STRESS MANAGEMENT BASED WORK SCHEDULER
STRESS MANAGEMENT BASED WORK SCHEDULER
Authors:
Mrs. D. Gayatri1, P. Reshma2, K. Keerthi3, S. Siddharth4, D. Nagendra5
1,2,3,4,5MVGR College of Engineering, Vizianagaram, India
Abstract— Educational institutions struggle to create efficient timetables. They need to balance academic requirements, faculty availability, and limited resources. Traditional scheduling methods are slow and prone to mistakes. This often results in class overlaps, uneven workloads, faculty burnout, and wasted resources. To solve these problems, this project suggests a smart timetable generation system that automates scheduling. It also focuses on making sure resources are used well and faculty are cared for. The system uses a modified Genetic Algorithm designed for academic scheduling. It takes into account semester-specific time slots and smart lab placements through complete slot blocking to keep continuity.
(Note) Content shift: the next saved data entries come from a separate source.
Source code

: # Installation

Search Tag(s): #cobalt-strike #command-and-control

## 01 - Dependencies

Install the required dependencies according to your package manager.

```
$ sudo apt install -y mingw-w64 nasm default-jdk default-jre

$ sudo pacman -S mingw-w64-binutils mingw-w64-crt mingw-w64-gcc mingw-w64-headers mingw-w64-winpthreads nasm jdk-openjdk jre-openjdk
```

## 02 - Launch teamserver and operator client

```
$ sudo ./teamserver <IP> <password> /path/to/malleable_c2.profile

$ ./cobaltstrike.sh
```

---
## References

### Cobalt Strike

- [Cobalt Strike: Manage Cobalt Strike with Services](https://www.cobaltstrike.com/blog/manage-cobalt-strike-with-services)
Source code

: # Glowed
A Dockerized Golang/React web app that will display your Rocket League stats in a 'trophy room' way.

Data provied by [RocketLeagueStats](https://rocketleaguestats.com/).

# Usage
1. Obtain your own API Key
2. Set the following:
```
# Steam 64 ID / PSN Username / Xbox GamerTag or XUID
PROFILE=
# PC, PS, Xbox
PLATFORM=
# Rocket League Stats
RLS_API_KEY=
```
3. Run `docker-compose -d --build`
A simplified penalty-based fitness function optimizes schedules while reducing conflicts and workload imbalances. Besides generating timetables, the system has a rule-based stress management module. This module monitors faculty workloads and spots potential stress issues. It offers proactive suggestions through a chat interface, which helps balance schedules and boosts faculty productivity. Additionally, the solution features a Power BI- based analytics dashboard. It provides real-time insights into how well the timetable works, how faculty workload is distributed, and how resources are used through interactive visuals like heat maps. Overall, the proposed system improves scheduling efficiency, cuts down on administrative work, supports faculty well-being, and fosters data- driven decisions in educational institutions.
KEYWORDS— Personality Prediction, Machine Learning Models, Big Five Model (OCEAN), Term Frequency Inverse Document Frequency (TF-IDF), Natural Language Processing (NLP).